Non-chemical solutions for fusarium and worm casts

Marcus Oliverin Machinery & Mechanics

The final banning of the fungicide Propiconazole in March has added fresh urgency to the need for greenkeepers and groundsmen to find non-chemical, or cultural, alternatives to their turf challenges.

Brushing disperses worm casts and dew, reducing fusarium risk, and enabling clump-free mowing

Two turf problems that have traditionally been treated by chemicals are worm casts and fungal diseases such as Fusarium Patch, Dollar Spot, Anthracnose, and Brown patch. The have typically been treated with fungicides containing chemicals such as Prochloraz, Iprodione or Propiconazole.

Banned chemicals

Prochloraz based products were banned from June 2017, followed by those containing Iprodione in June 2018. More recently, those with the active ingredient Propiconazole were banned from sale in June 2019, and the final date for their use or disposal has now just expired in March 2020.

Admittedly, there are still products containing other fungicide ingredients available on the market at the moment, but for how long? And added to this is the problem of diseases becoming resistant to repeated use of the same chemicals.

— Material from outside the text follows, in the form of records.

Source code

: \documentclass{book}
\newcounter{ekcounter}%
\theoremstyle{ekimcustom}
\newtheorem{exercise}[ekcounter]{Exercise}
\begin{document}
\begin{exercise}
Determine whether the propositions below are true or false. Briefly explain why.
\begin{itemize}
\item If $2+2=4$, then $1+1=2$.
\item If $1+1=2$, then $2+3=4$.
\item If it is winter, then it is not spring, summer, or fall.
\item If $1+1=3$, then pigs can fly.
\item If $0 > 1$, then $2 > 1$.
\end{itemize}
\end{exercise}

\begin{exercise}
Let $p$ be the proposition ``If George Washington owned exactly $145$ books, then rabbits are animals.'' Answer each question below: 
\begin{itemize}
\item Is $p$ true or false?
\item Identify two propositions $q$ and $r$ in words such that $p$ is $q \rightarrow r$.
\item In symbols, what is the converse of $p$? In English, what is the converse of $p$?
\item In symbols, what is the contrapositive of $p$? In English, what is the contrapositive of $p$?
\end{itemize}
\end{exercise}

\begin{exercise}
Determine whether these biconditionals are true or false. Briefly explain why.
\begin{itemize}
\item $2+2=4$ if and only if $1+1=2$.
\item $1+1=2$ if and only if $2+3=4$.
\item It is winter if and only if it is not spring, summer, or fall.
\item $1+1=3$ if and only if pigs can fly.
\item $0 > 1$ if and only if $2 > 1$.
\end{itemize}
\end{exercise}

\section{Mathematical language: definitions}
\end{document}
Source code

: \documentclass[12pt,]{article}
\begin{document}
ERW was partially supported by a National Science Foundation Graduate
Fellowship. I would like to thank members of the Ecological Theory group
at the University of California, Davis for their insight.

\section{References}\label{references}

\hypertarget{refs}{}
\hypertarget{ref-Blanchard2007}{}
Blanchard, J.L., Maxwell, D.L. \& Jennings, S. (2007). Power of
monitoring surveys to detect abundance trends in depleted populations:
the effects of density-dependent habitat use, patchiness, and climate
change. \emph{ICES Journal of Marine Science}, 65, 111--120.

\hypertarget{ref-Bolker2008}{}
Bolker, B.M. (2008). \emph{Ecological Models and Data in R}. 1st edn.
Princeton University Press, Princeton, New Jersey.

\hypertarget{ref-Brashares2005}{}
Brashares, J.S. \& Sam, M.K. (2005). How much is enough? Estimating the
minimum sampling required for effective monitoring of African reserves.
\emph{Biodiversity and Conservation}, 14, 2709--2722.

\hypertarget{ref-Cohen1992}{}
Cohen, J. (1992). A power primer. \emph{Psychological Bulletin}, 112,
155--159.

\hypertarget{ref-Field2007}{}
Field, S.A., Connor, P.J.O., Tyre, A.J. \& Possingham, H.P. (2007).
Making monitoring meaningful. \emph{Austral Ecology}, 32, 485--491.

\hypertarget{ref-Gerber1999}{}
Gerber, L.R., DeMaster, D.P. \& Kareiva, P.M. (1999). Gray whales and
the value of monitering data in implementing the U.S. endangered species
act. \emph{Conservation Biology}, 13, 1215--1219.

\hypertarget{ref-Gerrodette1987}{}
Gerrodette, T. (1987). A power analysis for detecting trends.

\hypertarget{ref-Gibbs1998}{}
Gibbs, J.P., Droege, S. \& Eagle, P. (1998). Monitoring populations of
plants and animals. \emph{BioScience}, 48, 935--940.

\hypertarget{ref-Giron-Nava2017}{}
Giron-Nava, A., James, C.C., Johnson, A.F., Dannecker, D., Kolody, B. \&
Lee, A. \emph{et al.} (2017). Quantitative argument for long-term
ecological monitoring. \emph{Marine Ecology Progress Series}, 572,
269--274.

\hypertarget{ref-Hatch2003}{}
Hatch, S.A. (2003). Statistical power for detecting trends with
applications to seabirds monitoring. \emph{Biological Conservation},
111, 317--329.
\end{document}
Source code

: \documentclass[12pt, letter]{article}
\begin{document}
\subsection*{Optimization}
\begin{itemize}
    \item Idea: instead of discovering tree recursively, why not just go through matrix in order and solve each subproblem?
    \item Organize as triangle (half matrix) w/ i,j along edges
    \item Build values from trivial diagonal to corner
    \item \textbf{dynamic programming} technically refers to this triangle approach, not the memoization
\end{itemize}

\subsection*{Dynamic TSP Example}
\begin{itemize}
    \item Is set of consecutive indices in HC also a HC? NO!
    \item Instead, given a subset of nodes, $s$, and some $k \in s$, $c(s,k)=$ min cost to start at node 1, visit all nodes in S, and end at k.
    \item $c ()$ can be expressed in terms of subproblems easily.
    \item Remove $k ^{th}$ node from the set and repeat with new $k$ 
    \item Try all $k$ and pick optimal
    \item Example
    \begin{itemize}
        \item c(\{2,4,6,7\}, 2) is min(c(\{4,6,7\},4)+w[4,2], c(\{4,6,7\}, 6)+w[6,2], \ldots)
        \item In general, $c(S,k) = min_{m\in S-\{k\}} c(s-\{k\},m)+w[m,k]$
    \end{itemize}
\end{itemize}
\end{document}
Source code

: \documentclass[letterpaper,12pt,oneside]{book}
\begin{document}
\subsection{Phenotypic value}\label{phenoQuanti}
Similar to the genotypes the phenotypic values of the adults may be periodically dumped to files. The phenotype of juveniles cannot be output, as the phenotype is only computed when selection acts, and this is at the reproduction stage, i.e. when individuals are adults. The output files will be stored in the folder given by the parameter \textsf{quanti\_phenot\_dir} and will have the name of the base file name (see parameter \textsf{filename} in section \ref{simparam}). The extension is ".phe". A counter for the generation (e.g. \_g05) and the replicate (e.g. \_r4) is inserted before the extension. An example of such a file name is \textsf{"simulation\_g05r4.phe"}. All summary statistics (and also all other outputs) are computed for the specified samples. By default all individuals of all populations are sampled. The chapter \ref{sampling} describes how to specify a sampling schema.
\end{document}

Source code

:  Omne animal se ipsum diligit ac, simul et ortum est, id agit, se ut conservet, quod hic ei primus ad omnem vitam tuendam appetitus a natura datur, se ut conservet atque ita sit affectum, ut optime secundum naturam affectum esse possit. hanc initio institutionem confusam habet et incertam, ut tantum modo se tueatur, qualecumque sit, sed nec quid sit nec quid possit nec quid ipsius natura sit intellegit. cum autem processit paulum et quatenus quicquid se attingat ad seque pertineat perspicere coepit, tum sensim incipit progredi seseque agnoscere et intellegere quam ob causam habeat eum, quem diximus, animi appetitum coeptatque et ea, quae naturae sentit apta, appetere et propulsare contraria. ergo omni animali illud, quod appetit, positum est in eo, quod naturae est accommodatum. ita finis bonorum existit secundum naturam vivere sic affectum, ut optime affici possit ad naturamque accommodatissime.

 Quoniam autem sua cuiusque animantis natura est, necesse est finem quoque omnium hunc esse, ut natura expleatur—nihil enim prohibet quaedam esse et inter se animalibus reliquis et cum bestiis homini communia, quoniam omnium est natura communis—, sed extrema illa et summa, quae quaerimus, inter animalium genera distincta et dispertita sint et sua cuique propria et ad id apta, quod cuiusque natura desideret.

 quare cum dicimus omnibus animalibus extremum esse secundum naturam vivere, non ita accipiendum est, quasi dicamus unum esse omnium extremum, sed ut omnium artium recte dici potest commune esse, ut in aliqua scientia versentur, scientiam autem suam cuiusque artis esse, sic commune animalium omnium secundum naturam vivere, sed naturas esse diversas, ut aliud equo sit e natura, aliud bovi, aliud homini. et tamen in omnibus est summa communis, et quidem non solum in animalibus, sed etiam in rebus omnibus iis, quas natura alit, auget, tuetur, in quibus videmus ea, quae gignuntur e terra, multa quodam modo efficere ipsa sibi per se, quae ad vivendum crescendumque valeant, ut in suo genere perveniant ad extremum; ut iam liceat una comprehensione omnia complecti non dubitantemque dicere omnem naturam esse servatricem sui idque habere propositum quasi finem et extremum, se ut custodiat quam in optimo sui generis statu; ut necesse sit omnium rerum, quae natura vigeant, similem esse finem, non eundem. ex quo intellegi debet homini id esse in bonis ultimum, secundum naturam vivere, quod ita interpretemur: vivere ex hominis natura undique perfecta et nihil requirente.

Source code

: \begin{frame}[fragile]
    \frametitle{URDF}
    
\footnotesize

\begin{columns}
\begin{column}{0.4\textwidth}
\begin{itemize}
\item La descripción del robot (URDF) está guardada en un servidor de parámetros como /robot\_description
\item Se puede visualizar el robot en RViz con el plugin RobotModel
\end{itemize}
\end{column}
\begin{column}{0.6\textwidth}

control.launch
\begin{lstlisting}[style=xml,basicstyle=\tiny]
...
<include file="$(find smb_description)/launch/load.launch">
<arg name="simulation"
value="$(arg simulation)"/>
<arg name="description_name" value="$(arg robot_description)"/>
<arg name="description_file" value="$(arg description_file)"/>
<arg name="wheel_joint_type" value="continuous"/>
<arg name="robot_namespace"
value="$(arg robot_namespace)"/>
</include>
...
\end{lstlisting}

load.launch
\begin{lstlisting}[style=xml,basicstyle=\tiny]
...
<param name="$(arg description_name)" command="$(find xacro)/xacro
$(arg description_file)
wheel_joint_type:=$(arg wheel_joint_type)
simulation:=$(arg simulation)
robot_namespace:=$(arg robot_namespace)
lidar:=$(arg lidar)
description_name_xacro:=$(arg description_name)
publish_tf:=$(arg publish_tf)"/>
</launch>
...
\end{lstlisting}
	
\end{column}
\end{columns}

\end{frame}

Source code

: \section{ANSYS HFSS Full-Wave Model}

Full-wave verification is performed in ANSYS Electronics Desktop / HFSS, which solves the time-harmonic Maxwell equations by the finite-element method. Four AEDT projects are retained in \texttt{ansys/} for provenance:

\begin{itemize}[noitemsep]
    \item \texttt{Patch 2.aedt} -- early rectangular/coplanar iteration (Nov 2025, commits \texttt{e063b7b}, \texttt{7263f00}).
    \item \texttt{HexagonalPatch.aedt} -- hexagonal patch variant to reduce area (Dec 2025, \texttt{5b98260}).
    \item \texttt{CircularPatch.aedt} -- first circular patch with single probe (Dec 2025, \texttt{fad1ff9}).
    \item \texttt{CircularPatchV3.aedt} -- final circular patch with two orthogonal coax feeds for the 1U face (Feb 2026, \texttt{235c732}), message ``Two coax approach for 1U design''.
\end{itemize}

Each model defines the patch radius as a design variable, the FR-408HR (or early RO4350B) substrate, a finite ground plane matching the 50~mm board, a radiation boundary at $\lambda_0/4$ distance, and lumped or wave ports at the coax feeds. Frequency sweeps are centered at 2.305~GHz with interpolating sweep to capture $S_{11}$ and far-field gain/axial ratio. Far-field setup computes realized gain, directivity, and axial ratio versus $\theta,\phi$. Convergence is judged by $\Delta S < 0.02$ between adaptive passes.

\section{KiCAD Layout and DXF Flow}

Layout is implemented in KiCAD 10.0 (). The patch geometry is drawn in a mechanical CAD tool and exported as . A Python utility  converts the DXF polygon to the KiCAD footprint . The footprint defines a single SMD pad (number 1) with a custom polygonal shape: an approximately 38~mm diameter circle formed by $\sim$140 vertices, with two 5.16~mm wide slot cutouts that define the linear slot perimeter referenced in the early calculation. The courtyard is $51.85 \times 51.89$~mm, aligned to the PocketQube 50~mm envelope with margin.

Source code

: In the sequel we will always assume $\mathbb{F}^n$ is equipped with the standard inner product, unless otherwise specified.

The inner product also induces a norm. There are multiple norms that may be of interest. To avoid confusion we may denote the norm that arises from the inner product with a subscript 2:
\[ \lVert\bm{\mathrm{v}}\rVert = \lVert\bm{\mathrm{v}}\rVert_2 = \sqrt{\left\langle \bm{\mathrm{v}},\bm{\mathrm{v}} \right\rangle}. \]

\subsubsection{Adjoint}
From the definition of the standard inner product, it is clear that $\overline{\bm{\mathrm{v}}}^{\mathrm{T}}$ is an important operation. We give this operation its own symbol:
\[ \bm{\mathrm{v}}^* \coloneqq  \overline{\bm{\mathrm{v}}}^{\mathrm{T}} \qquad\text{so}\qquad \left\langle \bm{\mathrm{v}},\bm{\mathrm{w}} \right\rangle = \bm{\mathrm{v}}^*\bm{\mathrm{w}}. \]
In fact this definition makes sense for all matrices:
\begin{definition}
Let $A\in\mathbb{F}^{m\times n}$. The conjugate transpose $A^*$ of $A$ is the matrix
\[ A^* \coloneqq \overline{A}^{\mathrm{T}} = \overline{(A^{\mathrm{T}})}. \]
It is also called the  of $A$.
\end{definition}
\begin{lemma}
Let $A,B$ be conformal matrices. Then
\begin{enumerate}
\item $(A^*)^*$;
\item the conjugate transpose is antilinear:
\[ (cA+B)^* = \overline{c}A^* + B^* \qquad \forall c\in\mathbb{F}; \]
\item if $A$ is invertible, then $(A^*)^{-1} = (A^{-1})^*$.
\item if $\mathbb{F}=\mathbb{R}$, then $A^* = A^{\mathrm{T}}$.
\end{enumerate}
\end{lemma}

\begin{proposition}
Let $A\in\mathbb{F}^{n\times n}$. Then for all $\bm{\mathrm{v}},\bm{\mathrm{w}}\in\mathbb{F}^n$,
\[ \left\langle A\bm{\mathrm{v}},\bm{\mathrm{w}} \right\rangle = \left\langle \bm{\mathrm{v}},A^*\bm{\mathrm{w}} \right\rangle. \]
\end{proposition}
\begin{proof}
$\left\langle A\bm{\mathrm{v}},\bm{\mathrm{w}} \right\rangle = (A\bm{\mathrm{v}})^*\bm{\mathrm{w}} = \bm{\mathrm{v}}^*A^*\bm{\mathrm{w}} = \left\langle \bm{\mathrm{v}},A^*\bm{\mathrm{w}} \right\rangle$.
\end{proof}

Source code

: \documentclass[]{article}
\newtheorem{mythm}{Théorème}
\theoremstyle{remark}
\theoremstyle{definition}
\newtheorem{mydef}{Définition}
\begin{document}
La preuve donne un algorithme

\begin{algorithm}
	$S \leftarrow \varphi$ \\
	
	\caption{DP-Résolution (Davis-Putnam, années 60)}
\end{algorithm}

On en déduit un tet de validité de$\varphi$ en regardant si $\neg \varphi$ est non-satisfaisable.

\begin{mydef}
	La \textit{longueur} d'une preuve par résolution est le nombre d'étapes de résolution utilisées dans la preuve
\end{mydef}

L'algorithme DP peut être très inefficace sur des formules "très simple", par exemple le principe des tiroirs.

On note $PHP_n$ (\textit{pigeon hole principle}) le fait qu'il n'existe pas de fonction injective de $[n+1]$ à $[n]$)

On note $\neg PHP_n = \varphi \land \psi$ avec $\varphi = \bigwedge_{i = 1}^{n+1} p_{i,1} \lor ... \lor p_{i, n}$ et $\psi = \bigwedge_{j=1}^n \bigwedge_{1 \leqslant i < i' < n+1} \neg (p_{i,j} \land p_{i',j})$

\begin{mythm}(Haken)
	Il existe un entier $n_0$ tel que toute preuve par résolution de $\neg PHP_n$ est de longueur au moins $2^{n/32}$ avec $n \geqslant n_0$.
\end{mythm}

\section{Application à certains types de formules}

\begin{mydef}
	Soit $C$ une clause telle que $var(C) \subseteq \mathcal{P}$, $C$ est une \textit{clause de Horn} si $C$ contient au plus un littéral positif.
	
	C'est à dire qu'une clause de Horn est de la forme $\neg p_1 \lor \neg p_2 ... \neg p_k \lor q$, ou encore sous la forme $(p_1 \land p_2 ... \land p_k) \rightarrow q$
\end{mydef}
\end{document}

Worm suppressants are a similar situation, with the long-time favourite ingredient Carbendazim having been banned in 2017.

Alternative treatments

So what alternatives do sportsturf professionals have to meet the need to provide high quality playing surfaces? There is an increasing awareness that a combination of better soil management assisted with mechanical treatments is the sustainable way forward in managing these problems.

Some greenkeepers are turning to biological controls and increasing their fungi and bacteria content within the soil to help them combat disease. This is a long-term, and potentially expensive strategy, and certainly not an overnight solution like a dose of the old fungicide. On the worm cast front, again a soil management policy, in this case to increase its the acidity, is believed to reduce worm presence.

Cultural practices

One option that helps with both problems is brushing. This long-established cultural practice has multiple benefits. These include dispersing the dew and standing the grass plant up to allow better air circulation around it, thus creating a less humid, and disease-prone environment for it to live in. Further benefits include improved quality of cut of the erect grass blades, and better clipping dispersal without clumping when the dew is brushed off prior to mowing.

Worm casts are also easily dispersed by brushing, and with modern brushing equipment such as the GreenTek Maxi-Brush having working widths in excess of 5 metres, it is possible to brush whole golf courses or multiple sports pitches on a daily basis. The smallest of modern lightweight compact tractors have the capacity to operate these wide brushes, ensuring that turf wear through regular use is minimised.

Despite the understandable concern each time the banning of another chemicals is announced, greenkeepers and groundsmen are still managing to find innovative ways to continue to maintain healthy sports turf.